Studies have shown that high CFC individuals indicate greater intentions to engage in healthy behavior when the long-term consequences are positive and the short-term consequences are negative, whereas low CFC individuals indicate greater intentions when presented with the opposite frame. These findings have been shown with messages promoting colorectal cancer screening, type 2 diabetes screening, and sunscreen use.

===Gain and loss framing===
Research has also used gain and loss-framed messages to investigate how to effectively prevent future health problems. Gain-framed messages emphasize what one has to gain by performing a behaviour and loss-framed messages emphasize what one has to lose by not performing a behaviour. O'Connor, Warttig, Conner, and Lawton examined the effectiveness of a web-based intervention aimed at raising awareness of the risks associated with hypertension. The researchers examined the role of CFC in influencing the success of this intervention. High and low CFC participants were presented with either a gain-framed message or a loss-framed message and then were provided with health information about hypertension to read afterwards. Results indicated a loss frame advantage for participants high in CFC and a gain frame advantage for those low in CFC. Furthermore, high CFC participants spent almost twice as long as low CFC participants in reading the health information that was provided.

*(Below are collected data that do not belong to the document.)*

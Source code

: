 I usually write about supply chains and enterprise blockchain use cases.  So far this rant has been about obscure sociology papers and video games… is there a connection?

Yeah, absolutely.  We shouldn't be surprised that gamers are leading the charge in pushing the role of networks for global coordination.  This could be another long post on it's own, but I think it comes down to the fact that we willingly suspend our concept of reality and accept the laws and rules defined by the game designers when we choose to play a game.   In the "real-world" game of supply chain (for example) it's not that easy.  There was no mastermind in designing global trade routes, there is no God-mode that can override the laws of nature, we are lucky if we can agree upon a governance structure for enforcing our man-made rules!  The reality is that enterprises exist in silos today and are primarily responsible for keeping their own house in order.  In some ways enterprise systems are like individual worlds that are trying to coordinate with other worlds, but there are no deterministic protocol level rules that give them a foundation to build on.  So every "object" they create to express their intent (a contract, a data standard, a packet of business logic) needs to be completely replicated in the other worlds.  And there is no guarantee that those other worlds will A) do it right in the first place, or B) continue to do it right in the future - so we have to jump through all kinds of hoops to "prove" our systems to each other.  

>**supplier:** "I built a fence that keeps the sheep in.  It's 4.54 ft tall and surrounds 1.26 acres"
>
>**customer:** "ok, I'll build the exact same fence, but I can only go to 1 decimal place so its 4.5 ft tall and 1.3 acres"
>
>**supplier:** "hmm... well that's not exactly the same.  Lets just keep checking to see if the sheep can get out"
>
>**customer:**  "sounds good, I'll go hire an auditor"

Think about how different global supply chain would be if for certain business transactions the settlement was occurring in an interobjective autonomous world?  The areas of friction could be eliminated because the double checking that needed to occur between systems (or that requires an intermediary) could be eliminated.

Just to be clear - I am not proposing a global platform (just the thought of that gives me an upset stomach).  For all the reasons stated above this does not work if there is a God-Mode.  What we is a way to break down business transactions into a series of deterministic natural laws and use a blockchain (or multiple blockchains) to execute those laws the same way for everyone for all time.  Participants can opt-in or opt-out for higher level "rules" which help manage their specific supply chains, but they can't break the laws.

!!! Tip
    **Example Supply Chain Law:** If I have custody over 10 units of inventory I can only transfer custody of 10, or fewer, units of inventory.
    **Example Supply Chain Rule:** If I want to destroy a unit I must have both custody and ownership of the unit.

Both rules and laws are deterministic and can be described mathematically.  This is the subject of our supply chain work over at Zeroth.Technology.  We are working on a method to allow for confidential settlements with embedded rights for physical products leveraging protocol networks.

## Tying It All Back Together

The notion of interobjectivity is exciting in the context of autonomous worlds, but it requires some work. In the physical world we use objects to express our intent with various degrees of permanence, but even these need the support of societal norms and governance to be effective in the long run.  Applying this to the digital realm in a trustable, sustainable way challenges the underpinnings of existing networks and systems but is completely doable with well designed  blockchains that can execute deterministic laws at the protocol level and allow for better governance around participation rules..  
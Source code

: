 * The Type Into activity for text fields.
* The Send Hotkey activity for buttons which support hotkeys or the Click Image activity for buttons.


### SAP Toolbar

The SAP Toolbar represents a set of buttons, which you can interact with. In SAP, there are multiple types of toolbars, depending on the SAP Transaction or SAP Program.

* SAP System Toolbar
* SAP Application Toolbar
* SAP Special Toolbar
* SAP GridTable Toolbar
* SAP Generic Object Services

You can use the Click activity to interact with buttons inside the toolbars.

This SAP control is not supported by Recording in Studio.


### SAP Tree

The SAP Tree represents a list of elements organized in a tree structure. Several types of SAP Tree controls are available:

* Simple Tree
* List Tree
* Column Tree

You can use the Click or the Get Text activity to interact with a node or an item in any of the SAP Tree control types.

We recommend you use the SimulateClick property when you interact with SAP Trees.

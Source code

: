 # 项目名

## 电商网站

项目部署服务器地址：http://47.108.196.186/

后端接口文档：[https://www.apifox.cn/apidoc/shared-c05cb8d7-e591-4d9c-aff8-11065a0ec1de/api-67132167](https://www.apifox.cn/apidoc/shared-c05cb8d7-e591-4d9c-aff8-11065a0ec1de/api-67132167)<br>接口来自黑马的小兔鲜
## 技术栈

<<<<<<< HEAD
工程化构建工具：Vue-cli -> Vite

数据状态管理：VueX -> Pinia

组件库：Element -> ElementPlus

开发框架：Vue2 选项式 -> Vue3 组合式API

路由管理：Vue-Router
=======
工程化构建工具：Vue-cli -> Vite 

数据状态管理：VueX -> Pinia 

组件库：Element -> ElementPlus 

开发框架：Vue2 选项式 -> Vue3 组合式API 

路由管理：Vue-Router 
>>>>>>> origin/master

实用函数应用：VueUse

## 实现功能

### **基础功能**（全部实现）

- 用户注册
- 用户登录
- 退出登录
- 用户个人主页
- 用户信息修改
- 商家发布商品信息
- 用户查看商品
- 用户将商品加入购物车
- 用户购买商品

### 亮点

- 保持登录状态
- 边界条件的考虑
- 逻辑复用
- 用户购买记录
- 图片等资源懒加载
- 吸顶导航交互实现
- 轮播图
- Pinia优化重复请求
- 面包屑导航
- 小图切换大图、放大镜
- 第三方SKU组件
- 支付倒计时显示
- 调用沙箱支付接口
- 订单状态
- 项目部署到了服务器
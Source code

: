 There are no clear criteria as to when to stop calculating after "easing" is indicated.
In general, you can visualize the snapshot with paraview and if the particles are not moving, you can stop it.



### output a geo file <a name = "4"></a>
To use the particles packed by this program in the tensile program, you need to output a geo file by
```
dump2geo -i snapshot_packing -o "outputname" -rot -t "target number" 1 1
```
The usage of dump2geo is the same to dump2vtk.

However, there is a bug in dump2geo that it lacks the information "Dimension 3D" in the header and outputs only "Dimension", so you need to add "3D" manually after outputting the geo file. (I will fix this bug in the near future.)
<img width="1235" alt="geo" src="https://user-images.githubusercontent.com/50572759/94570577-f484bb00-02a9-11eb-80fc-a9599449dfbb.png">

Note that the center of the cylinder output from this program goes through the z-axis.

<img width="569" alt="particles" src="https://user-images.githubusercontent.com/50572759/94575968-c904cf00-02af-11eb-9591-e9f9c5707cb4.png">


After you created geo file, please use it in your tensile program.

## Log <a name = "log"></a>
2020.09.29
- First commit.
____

==Scale limitations and criticisms==

===Readability===
The CFC scale has been tested for its level of readability, an assessment measured by the number of years of education needed to understand the text in the scale. One study examined the readability and reliability of the CFC scale and another measure of time orientation, the Zimbardo Time Perspective Inventory (ZTPI). Results showed that although the CFC scale showed greater reliability than the ZTPI, it had poorer readability, indicating that it may be more difficult to understand. For example, in one study participants found some items on the CFC scale difficult to understand and reported that having them explained and contextualized helped in understanding them better.

===Number of scale items===
It has been suggested that the 12-item CFC scale is unstable and that it may be more appropriate to use an 8-item scale when measuring the CFC construct. One study, which conducted an exploratory factor analysis on the original 12-item CFC scale, revealed that the scale generated two different factors. Little support was found for the stability of the second factor, which attained poor internal consistency. A confirmatory factor analysis showed that an 8-item scale, representing Factor 1, fit considerably better than did any model that included Factor 2, thus suggesting that a shortened version of the scale should be implemented (for recent development of brief scales, see below).

CFC-14 Scale

In 2012, the CFC scale was expanded to 14 items with 7 items measuring consideration of future consequences and 7 items measuring consideration of immediate consequences. Exploratory and confirmatory factor analyses supported a two-factor structure of the so-called "CFC-14" scale.

Brief and Very Brief CFC Scales

The CFC-Future and CFC-Immediate subscales both showed good internal reliability. Most recently, working from the CFC-14, highly reliable short (6-item) and very short (4-item) scales were developed that retain the distinction between CFC-Future and CFC-Immediate subscales.